Stored data entries:
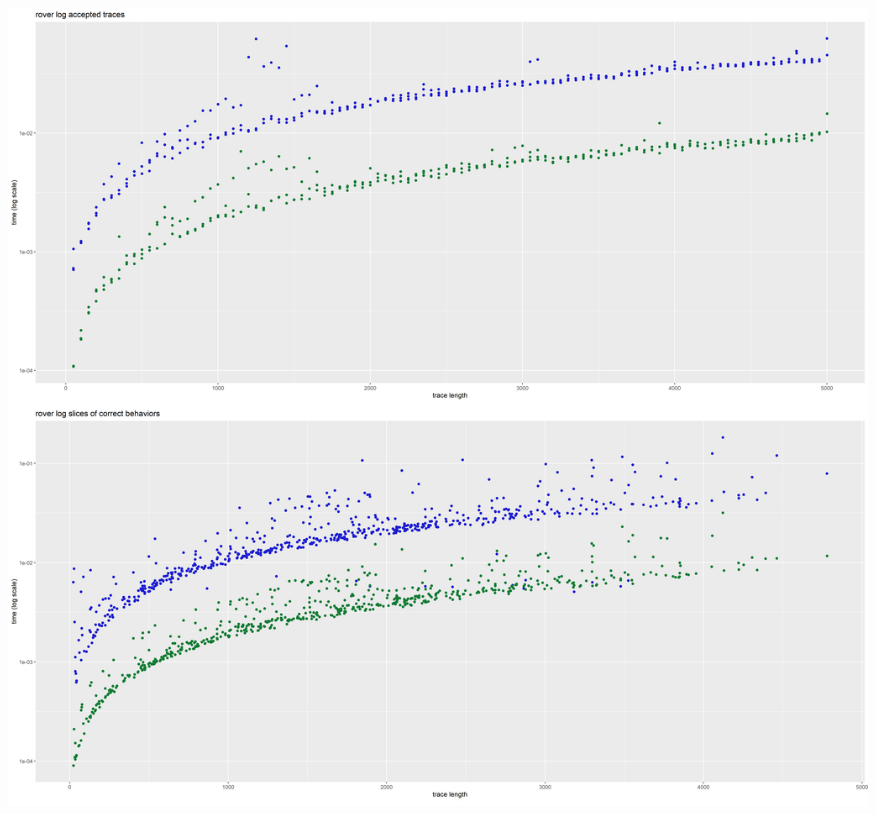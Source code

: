 <img src="./README_images/plots/rover_log_acc.png" alt="Rover ACPT plot">

<img src="./README_images/plots/rover_log_slic.png" alt="Rover SLIC plot">
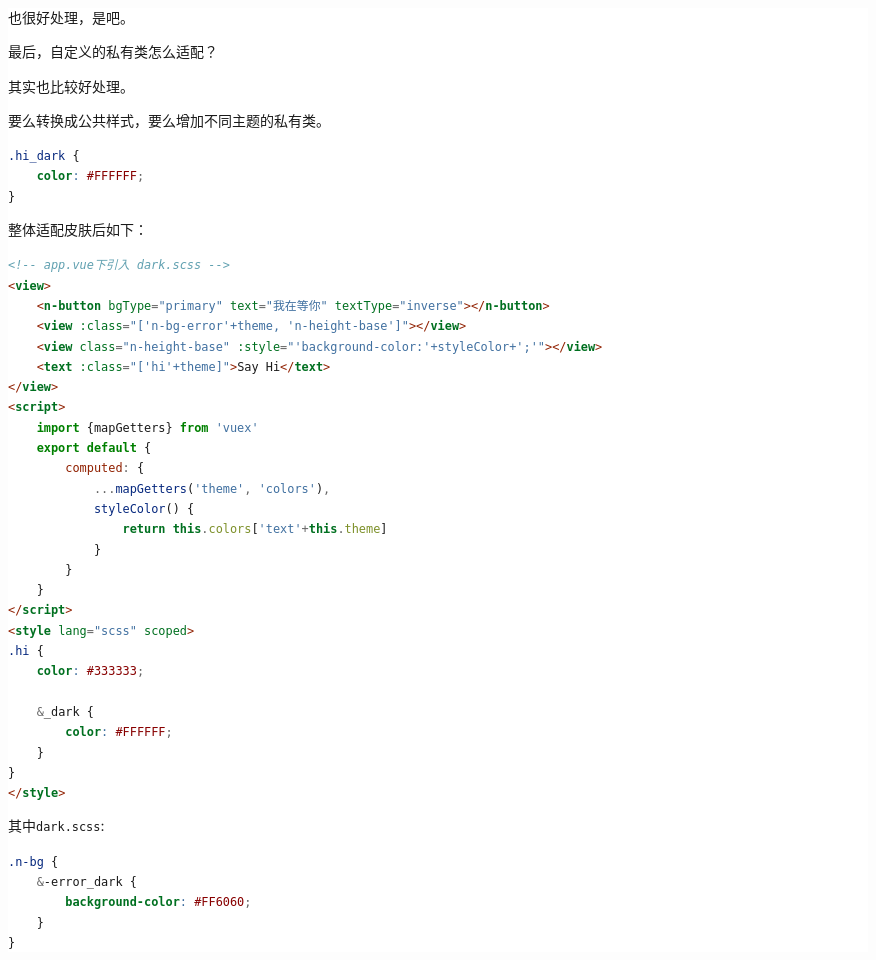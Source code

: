 也很好处理，是吧。

最后，自定义的私有类怎么适配？

其实也比较好处理。

要么转换成公共样式，要么增加不同主题的私有类。

```css
.hi_dark {
	color: #FFFFFF;
}
```

整体适配皮肤后如下：

```html
<!-- app.vue下引入 dark.scss -->
<view>
	<n-button bgType="primary" text="我在等你" textType="inverse"></n-button>
	<view :class="['n-bg-error'+theme, 'n-height-base']"></view>
	<view class="n-height-base" :style="'background-color:'+styleColor+';'"></view>
	<text :class="['hi'+theme]">Say Hi</text>
</view>
<script>
	import {mapGetters} from 'vuex'
	export default {
		computed: {
			...mapGetters('theme', 'colors'),
			styleColor() {
				return this.colors['text'+this.theme]
			}
		}
	}
</script>
<style lang="scss" scoped>
.hi {
	color: #333333;
	
	&_dark {
		color: #FFFFFF;
	}
}
</style>
```

其中`dark.scss`:

```css
.n-bg {
	&-error_dark {
		background-color: #FF6060;
	}
}
```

*Task goal*:
If a line in the entries holds the string "plot", it belongs in the tally; state the tally alone.

*Task answer*:
2